Trudeau has repudiated McGuinty's comments. But Kenney said the Montreal MP's own comments two years ago show he actually shares the same anti-Alberta bias.
"This is the worst kind of divisiveness, the worst kind of arrogance of the Liberal party and it brings back, for many westerners, the kind of arrogance of the National Energy Program, which of course devastated the western economy," Kenney said.
The NEP was imposed when Trudeau's late father, Pierre Trudeau, was prime minister. Immediately after launching his leadership campaign last month, Justin Trudeau flew to Calgary to declare that the NEP was a mistake. He has been back to Alberta repeatedly, including campaigning with Locke earlier this week.

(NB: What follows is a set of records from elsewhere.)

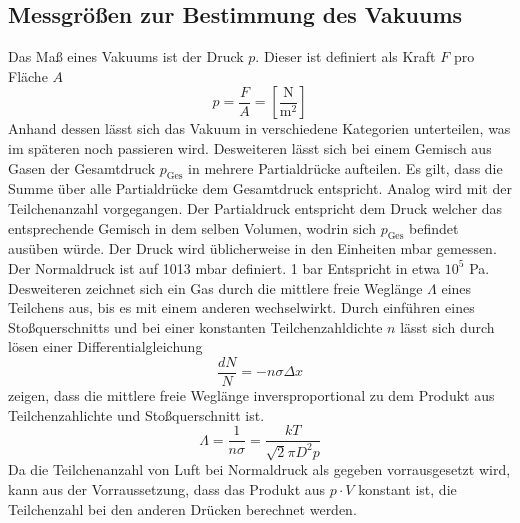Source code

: \subsection{Messgrößen zur Bestimmung des Vakuums}
Das Maß eines Vakuums ist der Druck $p$. Dieser ist definiert als Kraft $F$ pro Fläche $A$
\begin{equation}
  p = \frac{F}{A} = \left[ \frac{\text{N}}{\text{m}^2} \right]
  \label{eqn:druck}
\end{equation}
Anhand dessen lässt sich das Vakuum in verschiedene Kategorien unterteilen, was im späteren noch passieren wird. Desweiteren lässt sich bei einem Gemisch aus Gasen der Gesamtdruck $p_\text{Ges}$ in mehrere Partialdrücke aufteilen. Es gilt, dass die Summe über alle Partialdrücke dem Gesamtdruck entspricht. Analog wird mit der Teilchenanzahl vorgegangen. Der Partialdruck entspricht dem Druck welcher das entsprechende Gemisch in dem selben Volumen, wodrin sich $p_\text{Ges}$ befindet ausüben würde. \newline
Der Druck wird üblicherweise in den Einheiten mbar gemessen. Der Normaldruck ist auf 1013 mbar definiert. 1 bar Entspricht in etwa $10^{5}$ Pa. \newline
Desweiteren zeichnet sich ein Gas durch die mittlere freie Weglänge $\Lambda$ eines Teilchens aus, bis es mit einem anderen wechselwirkt. Durch einführen eines Stoßquerschnitts und bei einer konstanten Teilchenzahldichte $n$ lässt sich durch lösen einer Differentialgleichung
\begin{equation}
  \frac{dN}{N} = -n \sigma \Delta x
  \label{eqn:mfWDGL}
\end{equation}
zeigen, dass die mittlere freie Weglänge  inversproportional zu dem Produkt aus Teilchenzahlichte und Stoßquerschnitt ist.
\begin{equation}
  \Lambda = \frac{1}{n \sigma}= \frac{k T}{\sqrt{2} \pi D^2 p}
  \label{eqn:mfW}
\end{equation}
Da die Teilchenanzahl von Luft bei Normaldruck als gegeben vorrausgesetzt wird, kann aus der Vorraussetzung, dass das Produkt aus $p\cdot V$ konstant ist, die Teilchenzahl bei den anderen Drücken berechnet werden.
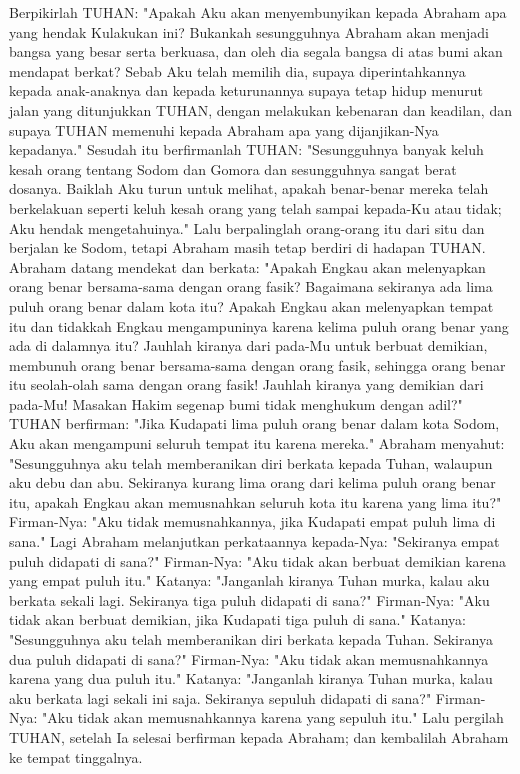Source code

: \begin{biblechapter}
\verse Berpikirlah TUHAN: "Apakah Aku akan menyembunyikan kepada Abraham apa yang hendak Kulakukan ini?
\verse Bukankah sesungguhnya Abraham akan menjadi bangsa yang besar serta berkuasa, dan oleh dia segala bangsa di atas bumi akan mendapat berkat?
\verse Sebab Aku telah memilih dia, supaya diperintahkannya kepada anak-anaknya dan kepada keturunannya supaya tetap hidup menurut jalan yang ditunjukkan TUHAN, dengan melakukan kebenaran dan keadilan, dan supaya TUHAN memenuhi kepada Abraham apa yang dijanjikan-Nya kepadanya."
\verse Sesudah itu berfirmanlah TUHAN: "Sesungguhnya banyak keluh kesah orang tentang Sodom dan Gomora dan sesungguhnya sangat berat dosanya.
\verse Baiklah Aku turun untuk melihat, apakah benar-benar mereka telah berkelakuan seperti keluh kesah orang yang telah sampai kepada-Ku atau tidak; Aku hendak mengetahuinya."
\verse Lalu berpalinglah orang-orang itu dari situ dan berjalan ke Sodom, tetapi Abraham masih tetap berdiri di hadapan TUHAN.
\verse Abraham datang mendekat dan berkata: "Apakah Engkau akan melenyapkan orang benar bersama-sama dengan orang fasik?
\verse Bagaimana sekiranya ada lima puluh orang benar dalam kota itu? Apakah Engkau akan melenyapkan tempat itu dan tidakkah Engkau mengampuninya karena kelima puluh orang benar yang ada di dalamnya itu?
\verse Jauhlah kiranya dari pada-Mu untuk berbuat demikian, membunuh orang benar bersama-sama dengan orang fasik, sehingga orang benar itu seolah-olah sama dengan orang fasik! Jauhlah kiranya yang demikian dari pada-Mu! Masakan Hakim segenap bumi tidak menghukum dengan adil?"
\verse TUHAN berfirman: "Jika Kudapati lima puluh orang benar dalam kota Sodom, Aku akan mengampuni seluruh tempat itu karena mereka."
\verse Abraham menyahut: "Sesungguhnya aku telah memberanikan diri berkata kepada Tuhan, walaupun aku debu dan abu.
\verse Sekiranya kurang lima orang dari kelima puluh orang benar itu, apakah Engkau akan memusnahkan seluruh kota itu karena yang lima itu?" Firman-Nya: "Aku tidak memusnahkannya, jika Kudapati empat puluh lima di sana."
\verse Lagi Abraham melanjutkan perkataannya kepada-Nya: "Sekiranya empat puluh didapati di sana?" Firman-Nya: "Aku tidak akan berbuat demikian karena yang empat puluh itu."
\verse Katanya: "Janganlah kiranya Tuhan murka, kalau aku berkata sekali lagi. Sekiranya tiga puluh didapati di sana?" Firman-Nya: "Aku tidak akan berbuat demikian, jika Kudapati tiga puluh di sana."
\verse Katanya: "Sesungguhnya aku telah memberanikan diri berkata kepada Tuhan. Sekiranya dua puluh didapati di sana?" Firman-Nya: "Aku tidak akan memusnahkannya karena yang dua puluh itu."
\verse Katanya: "Janganlah kiranya Tuhan murka, kalau aku berkata lagi sekali ini saja. Sekiranya sepuluh didapati di sana?" Firman-Nya: "Aku tidak akan memusnahkannya karena yang sepuluh itu."
\verse Lalu pergilah TUHAN, setelah Ia selesai berfirman kepada Abraham; dan kembalilah Abraham ke tempat tinggalnya.
\end{biblechapter}

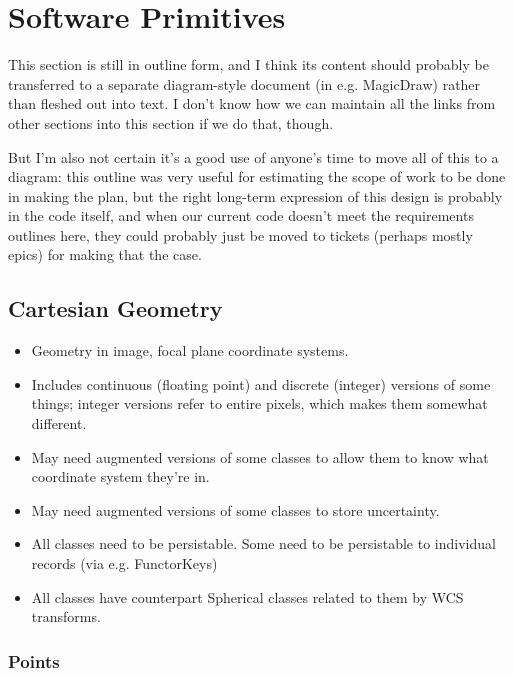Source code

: \section{Software Primitives}
\label{sec:software-primitives}

\begin{note}[JFB]
This section is still in outline form, and I think its content should probably be transferred to a separate diagram-style document (in e.g. MagicDraw) rather than fleshed out into text.  I don't know how we can maintain all the links from other sections into this section if we do that, though.

But I'm also not certain it's a good use of anyone's time to move all of this to a diagram: this outline was very useful for estimating the scope of work to be done in making the plan, but the right long-term expression of this design is probably in the code itself, and when our current code doesn't meet the requirements outlines here, they could probably just be moved to tickets (perhaps mostly epics) for making that the case.
\end{note}

\subsection{Cartesian Geometry}
\label{sec:spCartesianGeometry}

\begin{itemize}
\item Geometry in image, focal plane coordinate systems.
\item Includes continuous (floating point) and discrete (integer) versions of some things; integer versions refer to entire pixels, which makes them somewhat different.
\item May need augmented versions of some classes to allow them to know what coordinate system they're in.
\item May need augmented versions of some classes to store uncertainty.
\item All classes need to be persistable.  Some need to be persistable to individual records (via e.g. FunctorKeys)
\item All classes have counterpart Spherical classes related to them by WCS transforms.
\end{itemize}

\subsubsection{Points}
\label{sec:spCartesianPoints}

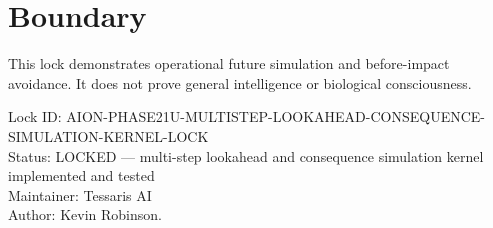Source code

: \documentclass[11pt,a4paper]{article}
\begin{document}
\section{Boundary}

This lock demonstrates operational future simulation and before-impact avoidance. It does not prove general intelligence or biological consciousness.

\bigskip

\noindent
Lock ID: AION-PHASE21U-MULTISTEP-LOOKAHEAD-CONSEQUENCE-SIMULATION-KERNEL-LOCK\\
Status: LOCKED --- multi-step lookahead and consequence simulation kernel implemented and tested\\
Maintainer: Tessaris AI\\
Author: Kevin Robinson.
\end{document}
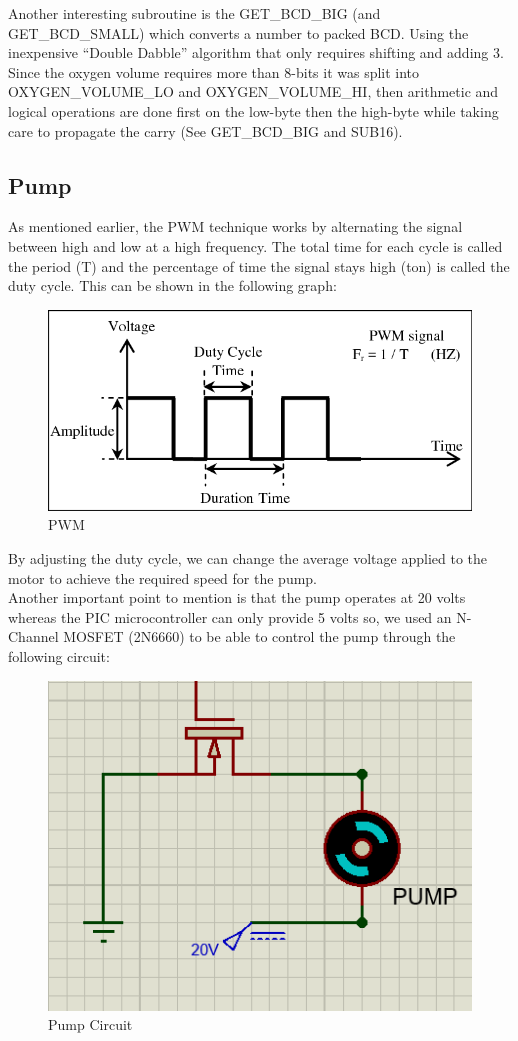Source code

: \documentclass[a4paper, 12pt]{article}
\begin{document}
Another interesting subroutine is the GET\_BCD\_BIG (and GET\_BCD\_SMALL) which converts a number to packed BCD. Using the inexpensive “Double Dabble” algorithm that only requires shifting and adding 3. \\

Since the oxygen volume requires more than 8-bits it was split into OXYGEN\_VOLUME\_LO and OXYGEN\_VOLUME\_HI, then arithmetic and logical operations are done first on the low-byte then the high-byte while taking care to propagate the carry (See GET\_BCD\_BIG and SUB16).

\newpage

\subsection{Pump}
As mentioned earlier, the PWM technique works by alternating the signal between high and low at a high frequency. The total time for each cycle is called the period (T) and the percentage of time the signal stays high (ton) is called the duty cycle. This can be shown in the following graph:

\begin{figure}[H]
\centering
\includegraphics[width=0.8\linewidth]{images/PWM}
\caption{PWM}
\end{figure}

By adjusting the duty cycle, we can change the average voltage applied to the motor to achieve the required speed for the pump.  \\

Another important point to mention is that the pump operates at 20 volts whereas the PIC microcontroller can only provide 5 volts so, we used an N-Channel MOSFET (2N6660) to be able to control the pump through the following circuit:

\begin{figure}[H]
\centering
\includegraphics[width=0.5\linewidth]{images/MOSFET}
\caption{Pump Circuit}
\end{figure}
\end{document}
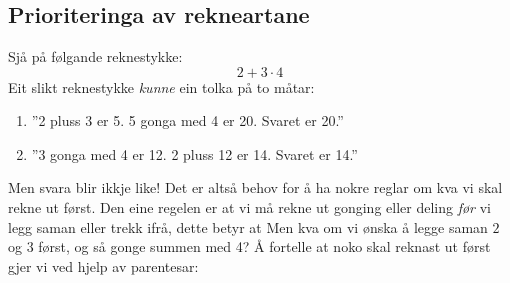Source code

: 




\section{\rrek}
\subsection*{Prioriteringa av rekneartane}
Sjå på følgande reknestykke:
\[ 2+3\cdot4 \]
Eit slikt reknestykke \textsl{kunne} ein tolka på to måtar:
\begin{enumerate}
	\item ''2 pluss 3 er 5. 5 gonga med 4 er 20. Svaret er 20.''
	\item ''3 gonga med 4 er 12. 2 pluss 12 er 14. Svaret er 14.''
\end{enumerate}
Men svara blir ikkje like! Det er altså behov for å ha nokre reglar om kva vi skal rekne ut først. Den eine regelen er at vi må rekne ut gonging eller deling \textsl{før} vi legg saman eller trekk ifrå, dette betyr at \regv
\st{ \vs
{}
}
Men kva om vi ønska å legge saman $ 2 $ og $ 3 $ først, og så gonge summen med 4? Å fortelle at noko skal reknast ut først gjer vi ved hjelp av parentesar: \regv
\st{\vs
{}
}\regv

\newpage
{}
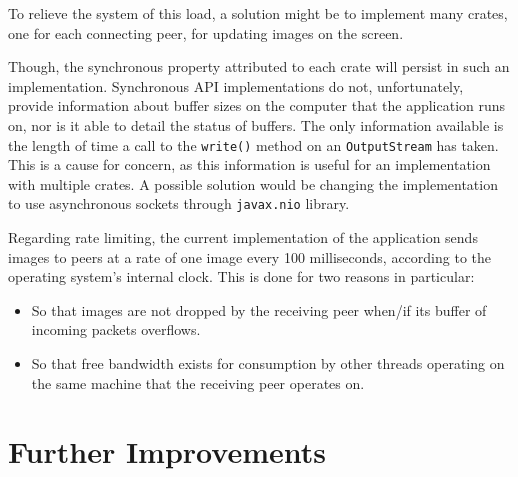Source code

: \documentclass[10pt, a4paper]{article}
\begin{document}
To relieve the system of this load, a solution might be to implement many crates, one for each connecting peer, for updating images on the screen.

Though, the synchronous property attributed to each crate will persist in such an implementation.
Synchronous API implementations do not, unfortunately, provide information about buffer sizes on the computer that the application runs on, nor is it able to detail the status of buffers.
The only information available is the length of time a call to the \verb|write()| method on an \verb|OutputStream| has taken.
This is a cause for concern, as this information is useful for an implementation with multiple crates.
A possible solution would be changing the implementation to use asynchronous sockets through \verb|javax.nio| library.  

Regarding rate limiting, the current implementation of the application sends images to peers at a rate of one image every 100 milliseconds, according to the operating system's internal clock.
This is done for two reasons in particular:

\begin{itemize}
	\item So that images are not dropped by the receiving peer when/if its buffer of incoming packets overflows.
	\item So that free bandwidth exists for consumption by other threads operating on the same machine that the receiving peer operates on.
\end{itemize}

\section{Further Improvements}
\end{document}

"Justin knows that Calgary, Alberta and all of western Canada are at the very heart of Canada's future," his campaign said in a statement.
"That's a message he has taken to every part of the country, from the beginning of the campaign. We need to get beyond the divisive politics of the Conservatives and include all Canadians."
But Kenney said Trudeau's past comments "completely contradict" his current attempt to paint himself as a unifying bridge-builder.
Dan Meades, the NDP candidate in Calgary Centre, also weighed in, calling Trudeau's past remarks "another example of how out of touch the Liberals are with the everyday realities of Alberta.
"What incredible arrogance. The NDP has a better vision."
The poll suggests none of Trudeau's rivals for the Liberal leadership have anywhere near as much appeal for voters.
Twenty per cent said they'd be certain or likely to vote for the Liberal party under former astronaut Marc Garneau's leadership, 15 per cent under former MP Martha Hall Findlay and 12 per cent under Vancouver MP Joyce Murray, former cabinet minister Martin Cauchon and Toronto lawyer and consultant Deborah Coyne.
Only 11 per cent said they'd vote Liberal under David Merner, former president of the party's B.C. wing, and 10 per cent under either Ottawa lawyer David Bertschi or economist Jonathan Mousley.